(Document images with source code)
**********

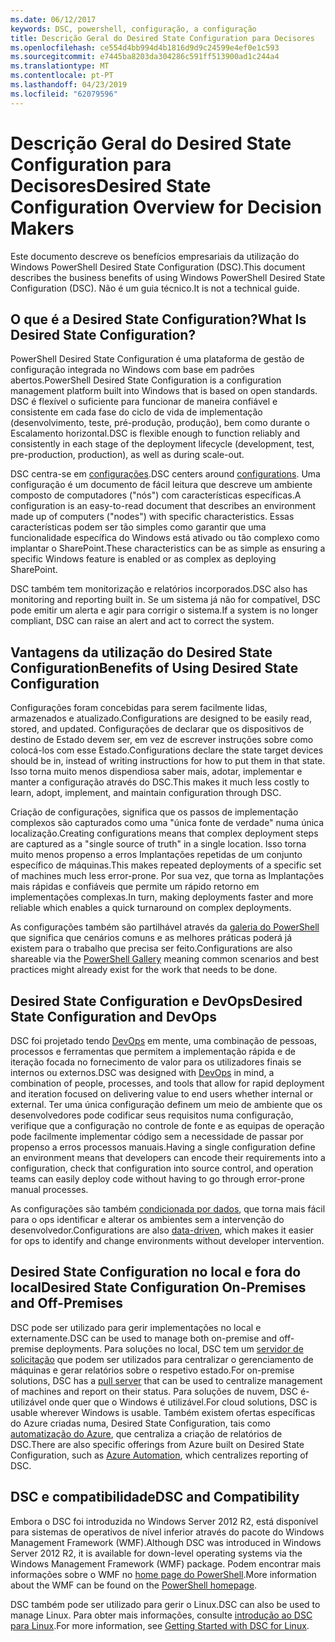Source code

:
 ```yaml
---
ms.date: 06/12/2017
keywords: DSC, powershell, configuração, a configuração
title: Descrição Geral do Desired State Configuration para Decisores
ms.openlocfilehash: ce554d4bb994d4b1816d9d9c24599e4ef0e1c593
ms.sourcegitcommit: e7445ba8203da304286c591ff513900ad1c244a4
ms.translationtype: MT
ms.contentlocale: pt-PT
ms.lasthandoff: 04/23/2019
ms.locfileid: "62079596"
---
```

# <a name="desired-state-configuration-overview-for-decision-makers"></a><span data-ttu-id="19510-103">Descrição Geral do Desired State Configuration para Decisores</span><span class="sxs-lookup"><span data-stu-id="19510-103">Desired State Configuration Overview for Decision Makers</span></span>

<span data-ttu-id="19510-104">Este documento descreve os benefícios empresariais da utilização do Windows PowerShell Desired State Configuration (DSC).</span><span class="sxs-lookup"><span data-stu-id="19510-104">This document describes the business benefits of using Windows PowerShell Desired State Configuration (DSC).</span></span> <span data-ttu-id="19510-105">Não é um guia técnico.</span><span class="sxs-lookup"><span data-stu-id="19510-105">It is not a technical guide.</span></span>

## <a name="what-is-desired-state-configuration"></a><span data-ttu-id="19510-106">O que é a Desired State Configuration?</span><span class="sxs-lookup"><span data-stu-id="19510-106">What Is Desired State Configuration?</span></span>

<span data-ttu-id="19510-107">PowerShell Desired State Configuration é uma plataforma de gestão de configuração integrada no Windows com base em padrões abertos.</span><span class="sxs-lookup"><span data-stu-id="19510-107">PowerShell Desired State Configuration is a configuration management platform built into Windows that is based on open standards.</span></span> <span data-ttu-id="19510-108">DSC é flexível o suficiente para funcionar de maneira confiável e consistente em cada fase do ciclo de vida de implementação (desenvolvimento, teste, pré-produção, produção), bem como durante o Escalamento horizontal.</span><span class="sxs-lookup"><span data-stu-id="19510-108">DSC is flexible enough to function reliably and consistently in each stage of the deployment lifecycle (development, test, pre-production, production), as well as during scale-out.</span></span>

<span data-ttu-id="19510-109">DSC centra-se em [configurações](../configurations/configurations.md).</span><span class="sxs-lookup"><span data-stu-id="19510-109">DSC centers around [configurations](../configurations/configurations.md).</span></span>
<span data-ttu-id="19510-110">Uma configuração é um documento de fácil leitura que descreve um ambiente composto de computadores ("nós") com características específicas.</span><span class="sxs-lookup"><span data-stu-id="19510-110">A configuration is an easy-to-read document that describes an environment made up of computers ("nodes") with specific characteristics.</span></span>
<span data-ttu-id="19510-111">Essas características podem ser tão simples como garantir que uma funcionalidade específica do Windows está ativado ou tão complexo como implantar o SharePoint.</span><span class="sxs-lookup"><span data-stu-id="19510-111">These characteristics can be as simple as ensuring a specific Windows feature is enabled or as complex as deploying SharePoint.</span></span>

<span data-ttu-id="19510-112">DSC também tem monitorização e relatórios incorporados.</span><span class="sxs-lookup"><span data-stu-id="19510-112">DSC also has monitoring and reporting built in.</span></span>
<span data-ttu-id="19510-113">Se um sistema já não for compatível, DSC pode emitir um alerta e agir para corrigir o sistema.</span><span class="sxs-lookup"><span data-stu-id="19510-113">If a system is no longer compliant, DSC can raise an alert and act to correct the system.</span></span>

## <a name="benefits-of-using-desired-state-configuration"></a><span data-ttu-id="19510-114">Vantagens da utilização do Desired State Configuration</span><span class="sxs-lookup"><span data-stu-id="19510-114">Benefits of Using Desired State Configuration</span></span>

<span data-ttu-id="19510-115">Configurações foram concebidas para serem facilmente lidas, armazenados e atualizado.</span><span class="sxs-lookup"><span data-stu-id="19510-115">Configurations are designed to be easily read, stored, and updated.</span></span>
<span data-ttu-id="19510-116">Configurações de declarar que os dispositivos de destino de Estado devem ser, em vez de escrever instruções sobre como colocá-los com esse Estado.</span><span class="sxs-lookup"><span data-stu-id="19510-116">Configurations declare the state target devices should be in, instead of writing instructions for how to put them in that state.</span></span>
<span data-ttu-id="19510-117">Isso torna muito menos dispendiosa saber mais, adotar, implementar e manter a configuração através do DSC.</span><span class="sxs-lookup"><span data-stu-id="19510-117">This makes it much less costly to learn, adopt, implement, and maintain configuration through DSC.</span></span>

<span data-ttu-id="19510-118">Criação de configurações, significa que os passos de implementação complexos são capturados como uma "única fonte de verdade" numa única localização.</span><span class="sxs-lookup"><span data-stu-id="19510-118">Creating configurations means that complex deployment steps are captured as a "single source of truth" in a single location.</span></span>
<span data-ttu-id="19510-119">Isso torna muito menos propenso a erros Implantações repetidas de um conjunto específico de máquinas.</span><span class="sxs-lookup"><span data-stu-id="19510-119">This makes repeated deployments of a specific set of machines much less error-prone.</span></span>
<span data-ttu-id="19510-120">Por sua vez, que torna as Implantações mais rápidas e confiáveis que permite um rápido retorno em implementações complexas.</span><span class="sxs-lookup"><span data-stu-id="19510-120">In turn, making deployments faster and more reliable which enables a quick turnaround on complex deployments.</span></span>

<span data-ttu-id="19510-121">As configurações também são partilhável através da [galeria do PowerShell](https://powershellgallery.com) que significa que cenários comuns e as melhores práticas poderá já existem para o trabalho que precisa ser feito.</span><span class="sxs-lookup"><span data-stu-id="19510-121">Configurations are also shareable via the [PowerShell Gallery](https://powershellgallery.com) meaning common scenarios and best practices might already exist for the work that needs to be done.</span></span>


## <a name="desired-state-configuration-and-devops"></a><span data-ttu-id="19510-122">Desired State Configuration e DevOps</span><span class="sxs-lookup"><span data-stu-id="19510-122">Desired State Configuration and DevOps</span></span>

<span data-ttu-id="19510-123">DSC foi projetado tendo [DevOps](http://blogs.technet.com/b/ashleymcglone/archive/2015/11/20/devops-for-n00bs-ie-windows-people.aspx) em mente, uma combinação de pessoas, processos e ferramentas que permitem a implementação rápida e de iteração focada no fornecimento de valor para os utilizadores finais se internos ou externos.</span><span class="sxs-lookup"><span data-stu-id="19510-123">DSC was designed with [DevOps](http://blogs.technet.com/b/ashleymcglone/archive/2015/11/20/devops-for-n00bs-ie-windows-people.aspx) in mind, a combination of people, processes, and tools that allow for rapid deployment and iteration focused on delivering value to end users whether internal or external.</span></span>
<span data-ttu-id="19510-124">Ter uma única configuração definem um meio de ambiente que os desenvolvedores pode codificar seus requisitos numa configuração, verifique que a configuração no controle de fonte e as equipas de operação pode facilmente implementar código sem a necessidade de passar por propenso a erros processos manuais.</span><span class="sxs-lookup"><span data-stu-id="19510-124">Having a single configuration define an environment means that developers can encode their requirements into a configuration, check that configuration into source control, and operation teams can easily deploy code without having to go through error-prone manual processes.</span></span>

<span data-ttu-id="19510-125">As configurações são também [condicionada por dados](../configurations/configData.md), que torna mais fácil para o ops identificar e alterar os ambientes sem a intervenção do desenvolvedor.</span><span class="sxs-lookup"><span data-stu-id="19510-125">Configurations are also [data-driven](../configurations/configData.md), which makes it easier for ops to identify and change environments without developer intervention.</span></span>

## <a name="desired-state-configuration-on-premises-and-off-premises"></a><span data-ttu-id="19510-126">Desired State Configuration no local e fora do local</span><span class="sxs-lookup"><span data-stu-id="19510-126">Desired State Configuration On-Premises and Off-Premises</span></span>
<span data-ttu-id="19510-127">DSC pode ser utilizado para gerir implementações no local e externamente.</span><span class="sxs-lookup"><span data-stu-id="19510-127">DSC can be used to manage both on-premise and off-premise deployments.</span></span>
<span data-ttu-id="19510-128">Para soluções no local, DSC tem um [servidor de solicitação](../pull-server/pullServer.md) que podem ser utilizados para centralizar o gerenciamento de máquinas e gerar relatórios sobre o respetivo estado.</span><span class="sxs-lookup"><span data-stu-id="19510-128">For on-premise solutions, DSC has a [pull server](../pull-server/pullServer.md) that can be used to centralize management of machines and report on their status.</span></span>
<span data-ttu-id="19510-129">Para soluções de nuvem, DSC é-utilizável onde quer que o Windows é utilizável.</span><span class="sxs-lookup"><span data-stu-id="19510-129">For cloud solutions, DSC is usable wherever Windows is usable.</span></span>
<span data-ttu-id="19510-130">Também existem ofertas específicas do Azure criadas numa, Desired State Configuration, tais como [automatização do Azure](https://azure.microsoft.com/en-us/documentation/services/automation/), que centraliza a criação de relatórios de DSC.</span><span class="sxs-lookup"><span data-stu-id="19510-130">There are also specific offerings from Azure built on Desired State Configuration, such as [Azure Automation](https://azure.microsoft.com/en-us/documentation/services/automation/), which centralizes reporting of DSC.</span></span>

## <a name="dsc-and-compatibility"></a><span data-ttu-id="19510-131">DSC e compatibilidade</span><span class="sxs-lookup"><span data-stu-id="19510-131">DSC and Compatibility</span></span>

<span data-ttu-id="19510-132">Embora o DSC foi introduzida no Windows Server 2012 R2, está disponível para sistemas de operativos de nível inferior através do pacote do Windows Management Framework (WMF).</span><span class="sxs-lookup"><span data-stu-id="19510-132">Although DSC was introduced in Windows Server 2012 R2, it is available for down-level operating systems via the Windows Management Framework (WMF) package.</span></span>
<span data-ttu-id="19510-133">Podem encontrar mais informações sobre o WMF no [home page do PowerShell](/powershell/).</span><span class="sxs-lookup"><span data-stu-id="19510-133">More information about the WMF can be found on the [PowerShell homepage](/powershell/).</span></span>

<span data-ttu-id="19510-134">DSC também pode ser utilizado para gerir o Linux.</span><span class="sxs-lookup"><span data-stu-id="19510-134">DSC can also be used to manage Linux.</span></span> <span data-ttu-id="19510-135">Para obter mais informações, consulte [introdução ao DSC para Linux](../getting-started/lnxGettingStarted.md).</span><span class="sxs-lookup"><span data-stu-id="19510-135">For more information, see [Getting Started with DSC for Linux](../getting-started/lnxGettingStarted.md).</span></span>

**********

Return each line in the records that holds the string "Implantações".

● **Exercise solution**
<span data-ttu-id="19510-119">Isso torna muito menos propenso a erros Implantações repetidas de um conjunto específico de máquinas.</span><span class="sxs-lookup"><span data-stu-id="19510-119">This makes repeated deployments of a specific set of machines much less error-prone.</span></span>
<span data-ttu-id="19510-120">Por sua vez, que torna as Implantações mais rápidas e confiáveis que permite um rápido retorno em implementações complexas.</span><span class="sxs-lookup"><span data-stu-id="19510-120">In turn, making deployments faster and more reliable which enables a quick turnaround on complex deployments.</span></span>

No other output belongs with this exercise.